# [To do]
Reproduce all records exactly.

#### Data to process ####

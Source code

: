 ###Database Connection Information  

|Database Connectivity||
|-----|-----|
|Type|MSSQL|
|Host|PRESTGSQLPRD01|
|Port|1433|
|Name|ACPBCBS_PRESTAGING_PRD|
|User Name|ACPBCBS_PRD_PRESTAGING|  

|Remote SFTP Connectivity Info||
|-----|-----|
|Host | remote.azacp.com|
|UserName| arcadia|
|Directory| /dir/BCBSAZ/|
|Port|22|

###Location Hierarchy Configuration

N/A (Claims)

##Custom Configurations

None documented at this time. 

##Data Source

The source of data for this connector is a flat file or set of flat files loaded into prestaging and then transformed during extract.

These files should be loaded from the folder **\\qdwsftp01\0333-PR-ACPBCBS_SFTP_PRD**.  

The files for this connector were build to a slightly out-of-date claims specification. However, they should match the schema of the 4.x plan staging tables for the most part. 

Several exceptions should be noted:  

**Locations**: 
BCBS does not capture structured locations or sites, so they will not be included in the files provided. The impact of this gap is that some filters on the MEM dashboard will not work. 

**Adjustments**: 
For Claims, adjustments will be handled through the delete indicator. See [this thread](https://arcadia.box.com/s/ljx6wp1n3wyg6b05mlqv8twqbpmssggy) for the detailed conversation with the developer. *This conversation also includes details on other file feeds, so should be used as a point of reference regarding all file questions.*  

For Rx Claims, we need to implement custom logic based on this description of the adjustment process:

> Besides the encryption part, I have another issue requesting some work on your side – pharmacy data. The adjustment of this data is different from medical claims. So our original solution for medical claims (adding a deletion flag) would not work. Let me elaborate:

####

# [Solution to the exercise]
Source code

: ###Database Connection Information  

|Database Connectivity||
|-----|-----|
|Type|MSSQL|
|Host|PRESTGSQLPRD01|
|Port|1433|
|Name|ACPBCBS_PRESTAGING_PRD|
|User Name|ACPBCBS_PRD_PRESTAGING|  

|Remote SFTP Connectivity Info||
|-----|-----|
|Host | remote.azacp.com|
|UserName| arcadia|
|Directory| /dir/BCBSAZ/|
|Port|22|

###Location Hierarchy Configuration

N/A (Claims)

##Custom Configurations

None documented at this time. 

##Data Source

The source of data for this connector is a flat file or set of flat files loaded into prestaging and then transformed during extract.

These files should be loaded from the folder **\\qdwsftp01\0333-PR-ACPBCBS_SFTP_PRD**.  

The files for this connector were build to a slightly out-of-date claims specification. However, they should match the schema of the 4.x plan staging tables for the most part. 

Several exceptions should be noted:  

**Locations**: 
BCBS does not capture structured locations or sites, so they will not be included in the files provided. The impact of this gap is that some filters on the MEM dashboard will not work. 

**Adjustments**: 
For Claims, adjustments will be handled through the delete indicator. See [this thread](https://arcadia.box.com/s/ljx6wp1n3wyg6b05mlqv8twqbpmssggy) for the detailed conversation with the developer. *This conversation also includes details on other file feeds, so should be used as a point of reference regarding all file questions.*  

For Rx Claims, we need to implement custom logic based on this description of the adjustment process:

> Besides the encryption part, I have another issue requesting some work on your side – pharmacy data. The adjustment of this data is different from medical claims. So our original solution for medical claims (adding a deletion flag) would not work. Let me elaborate:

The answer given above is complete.